Write informative/explanatory texts to examine and convey complex ideas and information clearly and accurately through the effective selection, organization, and analysis of content. CCSS.ELA-LITERACY.CCRA.W.2

I believe that every teacher requires students to convey “complex ideas and information clearly and accurately,” yet the language of this standard infers that students would be allowed to write distorted or inaccurate responses. The standard should read, “Write informative/explanatory texts to examine and convey complex ideas and information through the effective selection, organization, and analysis of content.” The adverbs are redundant, as King demonstrates in On Writing: (bolded words his choice)

Consider the sentence He closed the door firmly. It’s by no means a terrible sentence (at least it’s got an active verb going for it), but ask yourself if firmly really has to be there. You can argue that it expresses a degree of difference between He closed the door and He slammed the door, and you’ll get no argument from me … but what about context? What about all the enlightening (not to say emotionally moving) prose which came before He closed the door firmly? Shouldn’t this tell us how he closed the door? And if the foregoing prose doestell us, isn’t firmly an extra word? Isn’t it redundant?

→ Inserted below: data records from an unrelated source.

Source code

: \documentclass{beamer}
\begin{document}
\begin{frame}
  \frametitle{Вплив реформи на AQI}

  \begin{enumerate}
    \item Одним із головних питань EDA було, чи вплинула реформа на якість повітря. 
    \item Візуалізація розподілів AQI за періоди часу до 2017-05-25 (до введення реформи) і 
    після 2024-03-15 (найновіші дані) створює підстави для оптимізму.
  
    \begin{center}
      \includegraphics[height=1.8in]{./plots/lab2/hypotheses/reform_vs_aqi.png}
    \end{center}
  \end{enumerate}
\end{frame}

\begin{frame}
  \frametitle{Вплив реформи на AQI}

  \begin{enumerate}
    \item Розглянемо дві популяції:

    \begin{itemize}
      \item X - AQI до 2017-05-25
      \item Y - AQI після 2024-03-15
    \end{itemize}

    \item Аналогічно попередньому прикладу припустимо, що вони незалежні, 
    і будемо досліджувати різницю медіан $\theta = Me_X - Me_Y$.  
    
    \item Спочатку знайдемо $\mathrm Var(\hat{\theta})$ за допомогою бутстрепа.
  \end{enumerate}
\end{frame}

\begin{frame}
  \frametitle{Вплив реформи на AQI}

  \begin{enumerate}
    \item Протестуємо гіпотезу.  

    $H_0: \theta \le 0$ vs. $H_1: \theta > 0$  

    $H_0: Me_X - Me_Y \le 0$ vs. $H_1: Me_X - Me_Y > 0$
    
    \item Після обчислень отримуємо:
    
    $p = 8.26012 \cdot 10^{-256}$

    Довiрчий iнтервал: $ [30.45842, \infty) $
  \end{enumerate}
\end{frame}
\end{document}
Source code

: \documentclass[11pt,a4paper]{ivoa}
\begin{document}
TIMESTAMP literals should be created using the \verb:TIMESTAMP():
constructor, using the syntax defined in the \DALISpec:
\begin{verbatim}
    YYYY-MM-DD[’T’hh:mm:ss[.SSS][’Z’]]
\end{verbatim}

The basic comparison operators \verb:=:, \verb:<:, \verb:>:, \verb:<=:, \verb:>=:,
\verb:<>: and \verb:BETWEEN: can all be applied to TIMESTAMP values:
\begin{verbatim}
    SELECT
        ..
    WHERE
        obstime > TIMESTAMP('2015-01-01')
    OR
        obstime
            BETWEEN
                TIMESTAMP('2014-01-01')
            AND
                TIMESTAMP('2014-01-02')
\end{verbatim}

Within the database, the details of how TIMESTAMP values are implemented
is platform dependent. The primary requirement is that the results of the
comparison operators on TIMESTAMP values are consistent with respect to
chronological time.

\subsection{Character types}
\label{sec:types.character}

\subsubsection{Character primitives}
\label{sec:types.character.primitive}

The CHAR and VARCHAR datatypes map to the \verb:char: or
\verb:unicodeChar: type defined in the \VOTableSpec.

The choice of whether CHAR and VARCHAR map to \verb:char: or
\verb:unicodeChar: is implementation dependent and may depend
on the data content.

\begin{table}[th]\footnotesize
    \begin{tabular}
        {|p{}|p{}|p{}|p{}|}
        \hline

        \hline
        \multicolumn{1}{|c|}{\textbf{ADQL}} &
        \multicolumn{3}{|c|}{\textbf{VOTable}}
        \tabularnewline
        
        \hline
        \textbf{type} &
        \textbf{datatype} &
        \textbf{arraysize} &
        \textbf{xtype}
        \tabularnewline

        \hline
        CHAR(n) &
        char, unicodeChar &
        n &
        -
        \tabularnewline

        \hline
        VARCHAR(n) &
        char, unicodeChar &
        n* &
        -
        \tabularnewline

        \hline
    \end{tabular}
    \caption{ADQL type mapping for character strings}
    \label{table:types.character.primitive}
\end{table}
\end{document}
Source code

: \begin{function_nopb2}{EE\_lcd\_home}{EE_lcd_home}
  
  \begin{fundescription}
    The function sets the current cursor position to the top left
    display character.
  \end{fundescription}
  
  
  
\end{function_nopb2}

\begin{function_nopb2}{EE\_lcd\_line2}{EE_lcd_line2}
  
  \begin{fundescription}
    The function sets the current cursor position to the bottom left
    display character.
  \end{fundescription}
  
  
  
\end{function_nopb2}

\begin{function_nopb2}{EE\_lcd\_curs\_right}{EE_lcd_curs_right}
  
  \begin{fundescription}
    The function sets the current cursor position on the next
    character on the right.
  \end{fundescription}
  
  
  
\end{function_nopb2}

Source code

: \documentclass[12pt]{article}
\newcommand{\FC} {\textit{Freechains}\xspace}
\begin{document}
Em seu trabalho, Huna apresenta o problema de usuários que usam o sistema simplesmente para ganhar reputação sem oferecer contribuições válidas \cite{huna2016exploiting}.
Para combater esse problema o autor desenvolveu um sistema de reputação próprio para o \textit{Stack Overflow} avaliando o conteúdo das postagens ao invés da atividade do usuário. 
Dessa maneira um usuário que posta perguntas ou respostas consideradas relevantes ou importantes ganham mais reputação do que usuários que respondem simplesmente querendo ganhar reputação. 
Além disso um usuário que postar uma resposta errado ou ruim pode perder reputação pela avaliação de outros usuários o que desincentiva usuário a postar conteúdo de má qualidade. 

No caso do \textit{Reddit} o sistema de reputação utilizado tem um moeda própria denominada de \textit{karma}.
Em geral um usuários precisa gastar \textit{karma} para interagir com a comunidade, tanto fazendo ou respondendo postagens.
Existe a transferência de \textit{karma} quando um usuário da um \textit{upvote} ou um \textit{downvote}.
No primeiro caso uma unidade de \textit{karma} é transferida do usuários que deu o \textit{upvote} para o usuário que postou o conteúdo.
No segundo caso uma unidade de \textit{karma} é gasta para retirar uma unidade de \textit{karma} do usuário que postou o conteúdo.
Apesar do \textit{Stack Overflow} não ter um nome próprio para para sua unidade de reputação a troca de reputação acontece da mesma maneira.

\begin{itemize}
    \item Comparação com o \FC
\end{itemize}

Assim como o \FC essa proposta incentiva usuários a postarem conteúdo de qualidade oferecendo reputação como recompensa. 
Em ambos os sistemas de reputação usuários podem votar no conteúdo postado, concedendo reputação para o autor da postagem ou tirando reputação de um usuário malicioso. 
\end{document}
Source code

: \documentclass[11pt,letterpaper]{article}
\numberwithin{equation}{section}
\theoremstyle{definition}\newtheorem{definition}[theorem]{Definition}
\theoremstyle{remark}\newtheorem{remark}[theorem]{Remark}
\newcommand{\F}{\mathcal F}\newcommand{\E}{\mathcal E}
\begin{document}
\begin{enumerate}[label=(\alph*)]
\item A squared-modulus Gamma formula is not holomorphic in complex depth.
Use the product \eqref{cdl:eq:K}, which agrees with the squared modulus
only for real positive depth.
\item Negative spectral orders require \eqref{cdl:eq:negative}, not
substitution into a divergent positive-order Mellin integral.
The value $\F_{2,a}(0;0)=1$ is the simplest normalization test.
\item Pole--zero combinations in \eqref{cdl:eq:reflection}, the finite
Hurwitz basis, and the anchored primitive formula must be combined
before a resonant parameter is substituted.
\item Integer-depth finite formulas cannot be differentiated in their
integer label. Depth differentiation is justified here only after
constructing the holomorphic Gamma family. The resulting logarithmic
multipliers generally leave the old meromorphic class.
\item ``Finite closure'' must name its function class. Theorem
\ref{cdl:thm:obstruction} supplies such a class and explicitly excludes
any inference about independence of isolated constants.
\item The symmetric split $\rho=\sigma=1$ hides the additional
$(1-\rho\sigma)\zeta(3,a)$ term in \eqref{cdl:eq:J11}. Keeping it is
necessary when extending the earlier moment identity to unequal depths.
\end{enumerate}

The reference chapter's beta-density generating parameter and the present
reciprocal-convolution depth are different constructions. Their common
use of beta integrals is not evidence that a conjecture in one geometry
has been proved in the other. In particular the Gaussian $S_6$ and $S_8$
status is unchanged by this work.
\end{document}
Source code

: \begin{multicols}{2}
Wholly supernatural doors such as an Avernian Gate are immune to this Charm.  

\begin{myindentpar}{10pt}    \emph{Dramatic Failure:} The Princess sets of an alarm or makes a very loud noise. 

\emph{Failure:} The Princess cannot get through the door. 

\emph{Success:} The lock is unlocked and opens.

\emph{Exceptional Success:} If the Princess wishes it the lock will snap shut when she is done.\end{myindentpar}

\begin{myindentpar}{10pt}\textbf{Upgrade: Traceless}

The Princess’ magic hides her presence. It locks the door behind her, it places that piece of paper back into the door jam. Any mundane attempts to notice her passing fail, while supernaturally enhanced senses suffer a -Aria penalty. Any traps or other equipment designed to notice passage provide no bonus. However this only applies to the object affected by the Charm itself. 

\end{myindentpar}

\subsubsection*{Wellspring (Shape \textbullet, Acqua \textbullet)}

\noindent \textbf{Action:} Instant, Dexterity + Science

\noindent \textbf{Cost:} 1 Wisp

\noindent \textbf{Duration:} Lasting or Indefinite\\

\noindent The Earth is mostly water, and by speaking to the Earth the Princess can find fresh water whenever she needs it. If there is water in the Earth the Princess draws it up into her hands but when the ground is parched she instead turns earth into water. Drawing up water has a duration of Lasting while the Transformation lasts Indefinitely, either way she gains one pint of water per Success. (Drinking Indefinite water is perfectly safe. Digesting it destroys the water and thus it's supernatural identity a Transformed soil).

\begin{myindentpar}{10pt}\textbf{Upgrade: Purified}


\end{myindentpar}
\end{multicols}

The same editing should be applied to the Speaking and Listening Anchor Standards:

Prepare for and participate effectively in a range of conversations and collaborations with diverse partners, building on others’ ideas and expressing their own clearly and persuasively. CCSS.ELA-LITERACY.CCRA.SL.1

In this standard, the subjective nature of the adverb “effectively” creates the same confusion as reading “closely.” This standard could be made measurable if the emphasis was on the infinitive “to persuade” rather than on the timid adverbs “effectively” and “persuasively.”  How does one measure these terms, unless by degrees? An argument is either effective or not. Readers are persuaded or not. A standard is unequivocal. The present wording could lead to much equivocating if a reader has to determine the degree of “effectively” or “persuasively.” Try this rewrite: Prepare for and participate in a range of conversations and collaborations with diverse partners, building on others’ ideas in order to persuade.”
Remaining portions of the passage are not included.